Keywords: Capnocytophaga, febrile neutropenia, Microbiota, Hematopoietic stem cell transplantation
Abstract
Capnocytophaga species belong to the oral microbiota but are not a common cause of infection in febrile neutropenia. Nevertheless, neutropenia can cause bacteremia associated with mucositis, with lower rates of mortality. While empirical therapy with beta-lactams is generally effective, there is concern about the emergence of bacterial resistance. We present a case of a febrile neutropenic patient with mucositis presenting with C. sputigena bacteremia.
Introduction
The main source of bacteremia in febrile neutropenia (FN) is bacterial translocation from the normal intraluminal flora. To date, gram-negative bacilli such as Enterobacteriaceae are the most frequently causative microorganisms, while anaerobes and fastidious gram-negatives are less frequent [1]. Capnocytophaga spp. belongs to the microbiota of the healthy oral cavity as well as in patients receiving chemotherapy [2]. Infections due to Capnocytophaga are associated with mucositis, gingival bleeding or periodontal disease [3], but not regularly isolated in infections associated with neutropenia.

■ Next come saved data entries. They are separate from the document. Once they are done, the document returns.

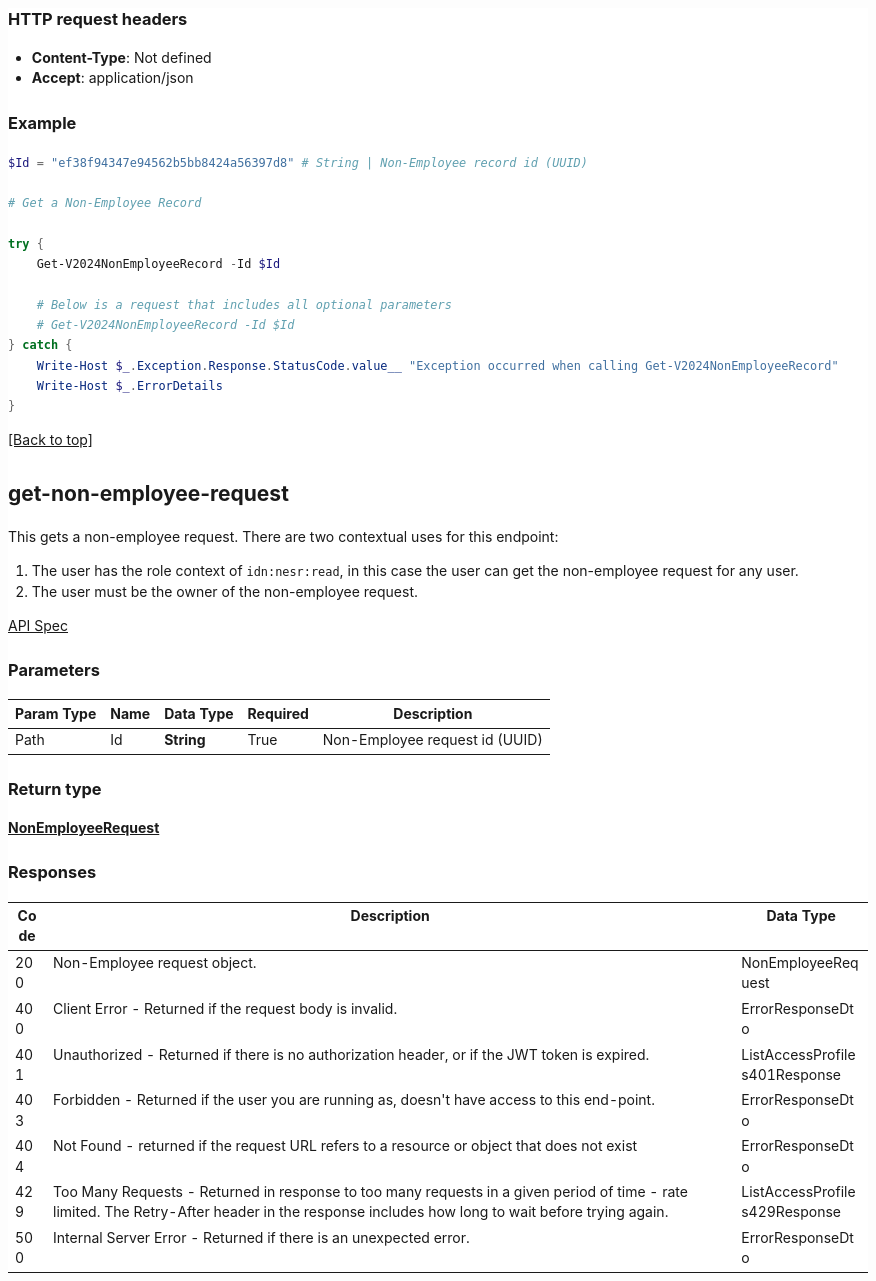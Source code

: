 ### HTTP request headers
- **Content-Type**: Not defined
- **Accept**: application/json

### Example
```powershell
$Id = "ef38f94347e94562b5bb8424a56397d8" # String | Non-Employee record id (UUID)

# Get a Non-Employee Record

try {
    Get-V2024NonEmployeeRecord -Id $Id 
    
    # Below is a request that includes all optional parameters
    # Get-V2024NonEmployeeRecord -Id $Id  
} catch {
    Write-Host $_.Exception.Response.StatusCode.value__ "Exception occurred when calling Get-V2024NonEmployeeRecord"
    Write-Host $_.ErrorDetails
}
```
[[Back to top]](#) 

## get-non-employee-request
This gets a non-employee request.
There are two contextual uses for this endpoint:
  1. The user has the role context of `idn:nesr:read`, in this case the user
can get the non-employee request for any user.
  2. The user must be the owner of the non-employee request.

[API Spec](https://developer.sailpoint.com/docs/api/v2024/get-non-employee-request)

### Parameters 
Param Type | Name | Data Type | Required  | Description
------------- | ------------- | ------------- | ------------- | ------------- 
Path   | Id | **String** | True  | Non-Employee request id (UUID)

### Return type
[**NonEmployeeRequest**](../models/non-employee-request)

### Responses
Code | Description  | Data Type
------------- | ------------- | -------------
200 | Non-Employee request object. | NonEmployeeRequest
400 | Client Error - Returned if the request body is invalid. | ErrorResponseDto
401 | Unauthorized - Returned if there is no authorization header, or if the JWT token is expired. | ListAccessProfiles401Response
403 | Forbidden - Returned if the user you are running as, doesn&#39;t have access to this end-point. | ErrorResponseDto
404 | Not Found - returned if the request URL refers to a resource or object that does not exist | ErrorResponseDto
429 | Too Many Requests - Returned in response to too many requests in a given period of time - rate limited. The Retry-After header in the response includes how long to wait before trying again. | ListAccessProfiles429Response
500 | Internal Server Error - Returned if there is an unexpected error. | ErrorResponseDto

Capnocytophaga sputigena, belongs to the genus Capnocytophaga, family Flavobacteriaceae, is a gram-negative bacillus and a facultative anaerobic fermenter. There are 9 Capnocytophaga species described that inhabit exclusively in the oral cavity of mammals. The following species are present in human oral microbiota: C. gingivalis, C. granulosa, C. haemolytica, C. leadbetteri, C. ochracea, C. sputigena, C. genospecies AHN8471; while C. canimorsus and C. cynodegmi are present in the oral microbiota of dogs and cats [4]. All species have been reported as pathogens in humans.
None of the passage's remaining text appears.